• THE TASK: Go over the material below and report every line that contains the word "textbf".

• AVAILABLE DATA:
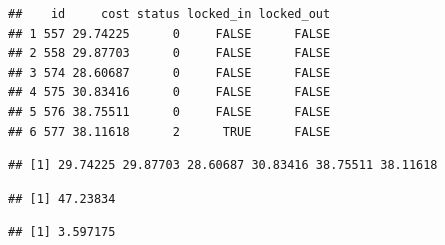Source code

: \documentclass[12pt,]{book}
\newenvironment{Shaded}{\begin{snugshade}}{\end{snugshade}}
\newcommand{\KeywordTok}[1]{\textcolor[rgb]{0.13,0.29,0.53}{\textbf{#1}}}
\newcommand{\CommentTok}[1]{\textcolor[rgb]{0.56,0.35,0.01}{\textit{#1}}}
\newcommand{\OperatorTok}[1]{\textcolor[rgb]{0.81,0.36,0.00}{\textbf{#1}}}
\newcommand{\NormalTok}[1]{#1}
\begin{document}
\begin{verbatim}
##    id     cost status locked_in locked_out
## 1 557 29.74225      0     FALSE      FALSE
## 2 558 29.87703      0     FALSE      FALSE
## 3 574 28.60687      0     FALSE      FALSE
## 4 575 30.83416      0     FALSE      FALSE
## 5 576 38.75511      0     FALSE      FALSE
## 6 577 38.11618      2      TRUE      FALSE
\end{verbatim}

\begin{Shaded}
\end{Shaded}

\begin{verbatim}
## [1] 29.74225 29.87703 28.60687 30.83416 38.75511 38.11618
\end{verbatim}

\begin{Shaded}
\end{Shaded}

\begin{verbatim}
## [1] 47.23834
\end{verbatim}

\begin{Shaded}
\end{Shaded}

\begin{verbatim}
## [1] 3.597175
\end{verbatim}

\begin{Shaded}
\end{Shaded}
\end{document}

==

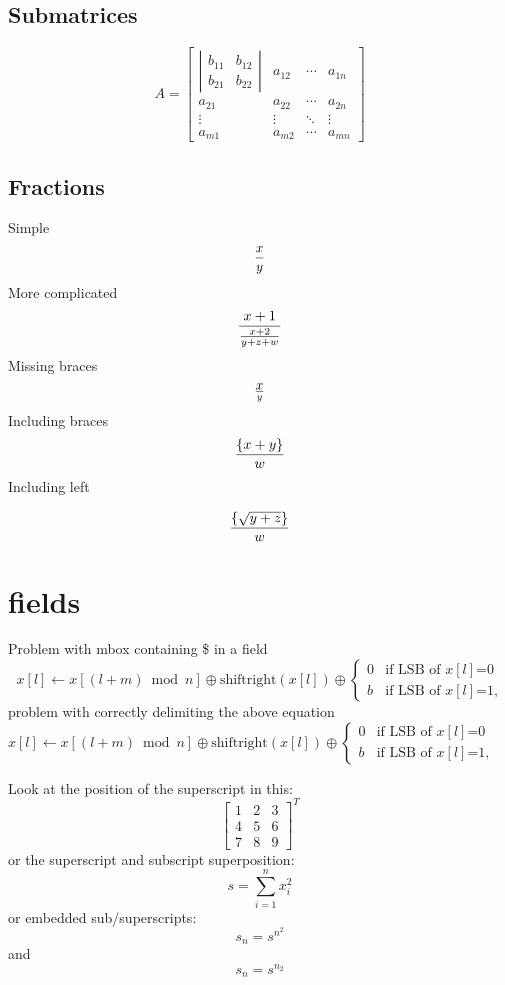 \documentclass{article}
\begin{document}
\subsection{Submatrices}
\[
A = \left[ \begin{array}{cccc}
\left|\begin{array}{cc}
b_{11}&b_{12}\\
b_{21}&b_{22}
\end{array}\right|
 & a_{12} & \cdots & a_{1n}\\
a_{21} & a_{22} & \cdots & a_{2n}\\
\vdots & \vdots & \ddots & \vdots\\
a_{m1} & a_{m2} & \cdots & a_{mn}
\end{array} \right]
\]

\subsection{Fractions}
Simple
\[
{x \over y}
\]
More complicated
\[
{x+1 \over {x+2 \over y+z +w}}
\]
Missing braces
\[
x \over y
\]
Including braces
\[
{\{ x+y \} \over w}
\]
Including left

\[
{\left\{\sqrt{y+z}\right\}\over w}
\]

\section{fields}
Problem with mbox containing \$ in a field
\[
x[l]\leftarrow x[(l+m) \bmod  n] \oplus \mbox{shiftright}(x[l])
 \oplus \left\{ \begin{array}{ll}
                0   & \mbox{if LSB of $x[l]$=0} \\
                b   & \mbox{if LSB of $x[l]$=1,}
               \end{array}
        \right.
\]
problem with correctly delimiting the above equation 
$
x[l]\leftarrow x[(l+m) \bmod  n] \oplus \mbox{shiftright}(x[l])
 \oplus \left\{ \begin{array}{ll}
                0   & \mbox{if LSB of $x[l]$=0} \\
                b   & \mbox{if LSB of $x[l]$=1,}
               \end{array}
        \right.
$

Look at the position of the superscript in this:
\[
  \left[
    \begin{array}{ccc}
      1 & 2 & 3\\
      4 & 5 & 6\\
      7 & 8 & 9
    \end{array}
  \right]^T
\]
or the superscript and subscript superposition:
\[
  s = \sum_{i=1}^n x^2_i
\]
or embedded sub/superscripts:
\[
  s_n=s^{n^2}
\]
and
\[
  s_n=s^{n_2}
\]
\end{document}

* * *

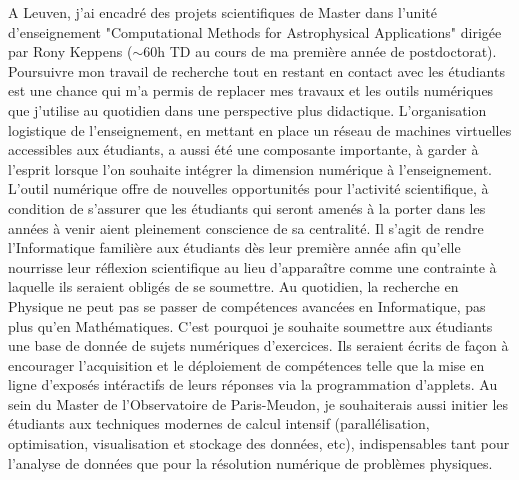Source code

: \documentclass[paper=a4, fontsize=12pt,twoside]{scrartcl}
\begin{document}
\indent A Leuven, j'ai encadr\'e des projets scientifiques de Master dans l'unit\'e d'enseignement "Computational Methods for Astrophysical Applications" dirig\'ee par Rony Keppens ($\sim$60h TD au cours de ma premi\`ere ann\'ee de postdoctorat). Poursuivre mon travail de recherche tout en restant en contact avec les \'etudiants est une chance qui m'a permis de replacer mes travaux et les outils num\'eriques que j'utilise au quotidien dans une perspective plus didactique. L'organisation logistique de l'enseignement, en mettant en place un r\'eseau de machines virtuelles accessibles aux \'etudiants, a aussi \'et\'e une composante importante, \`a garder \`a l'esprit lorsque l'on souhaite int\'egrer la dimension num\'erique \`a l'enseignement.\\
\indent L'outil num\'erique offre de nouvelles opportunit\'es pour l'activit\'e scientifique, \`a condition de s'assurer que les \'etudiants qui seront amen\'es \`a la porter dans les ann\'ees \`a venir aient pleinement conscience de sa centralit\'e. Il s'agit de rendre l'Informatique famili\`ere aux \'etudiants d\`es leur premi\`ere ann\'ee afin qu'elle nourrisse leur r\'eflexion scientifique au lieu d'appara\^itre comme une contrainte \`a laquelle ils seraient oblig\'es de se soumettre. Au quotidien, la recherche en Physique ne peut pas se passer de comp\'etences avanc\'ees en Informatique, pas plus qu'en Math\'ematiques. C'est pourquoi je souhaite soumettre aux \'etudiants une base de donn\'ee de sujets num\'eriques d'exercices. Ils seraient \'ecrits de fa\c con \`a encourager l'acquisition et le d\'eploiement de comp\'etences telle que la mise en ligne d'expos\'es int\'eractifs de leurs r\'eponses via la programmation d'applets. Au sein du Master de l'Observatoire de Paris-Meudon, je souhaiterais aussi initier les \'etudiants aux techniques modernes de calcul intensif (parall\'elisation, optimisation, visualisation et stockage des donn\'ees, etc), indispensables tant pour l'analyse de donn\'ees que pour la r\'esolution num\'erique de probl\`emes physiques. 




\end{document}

• SOLUTION FOR THIS EXERCISE:
\newcommand{\KeywordTok}[1]{\textcolor[rgb]{0.13,0.29,0.53}{\textbf{#1}}}
\newcommand{\OperatorTok}[1]{\textcolor[rgb]{0.81,0.36,0.00}{\textbf{#1}}}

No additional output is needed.